## YOUR OBJECTIVE
Which lines below contain "Stats"? Pull them out.

*** GIVEN RECORDS Section Begins ***

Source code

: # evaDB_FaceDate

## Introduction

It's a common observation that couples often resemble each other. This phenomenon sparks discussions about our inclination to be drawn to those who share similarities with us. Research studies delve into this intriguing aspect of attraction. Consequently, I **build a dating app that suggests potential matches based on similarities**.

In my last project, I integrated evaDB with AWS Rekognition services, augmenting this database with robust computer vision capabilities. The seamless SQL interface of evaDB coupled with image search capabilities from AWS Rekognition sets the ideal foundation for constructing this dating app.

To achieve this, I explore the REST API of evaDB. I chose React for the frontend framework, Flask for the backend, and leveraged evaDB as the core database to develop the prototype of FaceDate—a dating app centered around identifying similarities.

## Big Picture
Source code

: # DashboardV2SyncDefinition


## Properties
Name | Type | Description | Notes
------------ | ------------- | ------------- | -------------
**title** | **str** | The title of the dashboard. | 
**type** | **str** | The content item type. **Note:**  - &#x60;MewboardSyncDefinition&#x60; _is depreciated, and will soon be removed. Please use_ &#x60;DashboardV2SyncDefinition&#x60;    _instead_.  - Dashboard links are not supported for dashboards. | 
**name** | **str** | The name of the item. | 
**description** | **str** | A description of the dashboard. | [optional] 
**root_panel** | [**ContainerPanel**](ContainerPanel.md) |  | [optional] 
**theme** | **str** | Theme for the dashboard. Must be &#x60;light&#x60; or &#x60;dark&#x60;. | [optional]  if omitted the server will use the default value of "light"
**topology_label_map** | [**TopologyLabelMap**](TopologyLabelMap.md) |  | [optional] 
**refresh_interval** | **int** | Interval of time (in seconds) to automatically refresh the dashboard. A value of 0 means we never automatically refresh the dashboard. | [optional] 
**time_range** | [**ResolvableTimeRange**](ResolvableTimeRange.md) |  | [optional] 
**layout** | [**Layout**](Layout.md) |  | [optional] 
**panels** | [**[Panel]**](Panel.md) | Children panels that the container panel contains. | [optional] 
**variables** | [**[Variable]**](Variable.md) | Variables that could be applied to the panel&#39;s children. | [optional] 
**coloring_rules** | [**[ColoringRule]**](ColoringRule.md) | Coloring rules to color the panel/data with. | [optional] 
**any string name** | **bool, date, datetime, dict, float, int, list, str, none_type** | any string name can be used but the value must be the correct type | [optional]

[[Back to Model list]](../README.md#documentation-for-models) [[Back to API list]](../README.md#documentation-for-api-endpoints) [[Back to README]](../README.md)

*** GIVEN RECORDS Section Ends ***
*** GIVEN RECORDS Section Begins ***

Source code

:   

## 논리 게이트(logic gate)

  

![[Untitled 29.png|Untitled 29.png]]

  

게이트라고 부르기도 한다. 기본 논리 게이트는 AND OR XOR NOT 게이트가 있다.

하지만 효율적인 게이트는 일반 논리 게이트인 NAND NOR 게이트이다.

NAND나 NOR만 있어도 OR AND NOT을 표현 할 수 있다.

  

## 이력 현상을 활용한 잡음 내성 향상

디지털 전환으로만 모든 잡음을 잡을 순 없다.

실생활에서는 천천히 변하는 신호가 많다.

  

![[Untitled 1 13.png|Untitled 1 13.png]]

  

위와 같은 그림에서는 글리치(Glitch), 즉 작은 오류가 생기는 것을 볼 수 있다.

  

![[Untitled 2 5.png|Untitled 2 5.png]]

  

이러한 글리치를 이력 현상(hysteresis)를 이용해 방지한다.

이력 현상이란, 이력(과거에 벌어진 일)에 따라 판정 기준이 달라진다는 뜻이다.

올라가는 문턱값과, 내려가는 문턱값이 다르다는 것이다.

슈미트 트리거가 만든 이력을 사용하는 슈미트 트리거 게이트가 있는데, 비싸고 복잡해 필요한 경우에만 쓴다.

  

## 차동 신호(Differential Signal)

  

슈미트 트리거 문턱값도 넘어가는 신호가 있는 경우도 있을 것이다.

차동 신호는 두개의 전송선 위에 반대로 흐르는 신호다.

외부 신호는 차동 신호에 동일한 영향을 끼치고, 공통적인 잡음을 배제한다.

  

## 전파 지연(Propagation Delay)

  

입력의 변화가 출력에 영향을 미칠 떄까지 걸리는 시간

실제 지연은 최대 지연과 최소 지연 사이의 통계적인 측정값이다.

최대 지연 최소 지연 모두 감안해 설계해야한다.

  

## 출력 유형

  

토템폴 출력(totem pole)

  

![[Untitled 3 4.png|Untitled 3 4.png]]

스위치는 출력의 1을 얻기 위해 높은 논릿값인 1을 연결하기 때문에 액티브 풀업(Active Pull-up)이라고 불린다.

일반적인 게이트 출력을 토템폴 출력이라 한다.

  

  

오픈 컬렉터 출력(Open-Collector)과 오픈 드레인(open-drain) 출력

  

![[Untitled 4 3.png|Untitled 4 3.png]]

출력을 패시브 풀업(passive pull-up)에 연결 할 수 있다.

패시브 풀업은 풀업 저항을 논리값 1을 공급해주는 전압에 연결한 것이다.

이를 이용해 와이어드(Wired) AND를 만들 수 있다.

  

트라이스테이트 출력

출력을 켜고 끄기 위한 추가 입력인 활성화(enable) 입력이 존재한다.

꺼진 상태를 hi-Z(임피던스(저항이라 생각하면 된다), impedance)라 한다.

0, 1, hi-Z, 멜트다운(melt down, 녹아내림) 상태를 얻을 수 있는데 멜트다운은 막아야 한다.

*** GIVEN RECORDS Section Ends ***
*** GIVEN RECORDS Section Begins ***

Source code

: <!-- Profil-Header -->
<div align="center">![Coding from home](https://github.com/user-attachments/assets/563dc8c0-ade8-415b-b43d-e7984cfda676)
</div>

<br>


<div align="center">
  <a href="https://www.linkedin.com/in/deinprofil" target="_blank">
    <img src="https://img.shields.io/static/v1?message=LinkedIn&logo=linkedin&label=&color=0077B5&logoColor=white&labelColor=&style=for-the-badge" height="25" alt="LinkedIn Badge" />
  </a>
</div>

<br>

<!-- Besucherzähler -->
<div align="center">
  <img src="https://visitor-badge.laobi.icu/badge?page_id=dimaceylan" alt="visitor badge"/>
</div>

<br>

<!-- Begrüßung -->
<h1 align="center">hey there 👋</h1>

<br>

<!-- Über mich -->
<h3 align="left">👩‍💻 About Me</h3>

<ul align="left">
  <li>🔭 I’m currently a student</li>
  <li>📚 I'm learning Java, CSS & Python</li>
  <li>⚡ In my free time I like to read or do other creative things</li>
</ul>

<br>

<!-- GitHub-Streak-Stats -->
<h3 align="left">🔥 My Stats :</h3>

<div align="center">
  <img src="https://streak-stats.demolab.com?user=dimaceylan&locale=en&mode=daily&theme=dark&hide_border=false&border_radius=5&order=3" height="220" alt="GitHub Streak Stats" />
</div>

*** GIVEN RECORDS Section Ends ***

## YOUR RESPONSE
<!-- GitHub-Streak-Stats -->
<h3 align="left">🔥 My Stats :</h3>
  <img src="https://streak-stats.demolab.com?user=dimaceylan&locale=en&mode=daily&theme=dark&hide_border=false&border_radius=5&order=3" height="220" alt="GitHub Streak Stats" />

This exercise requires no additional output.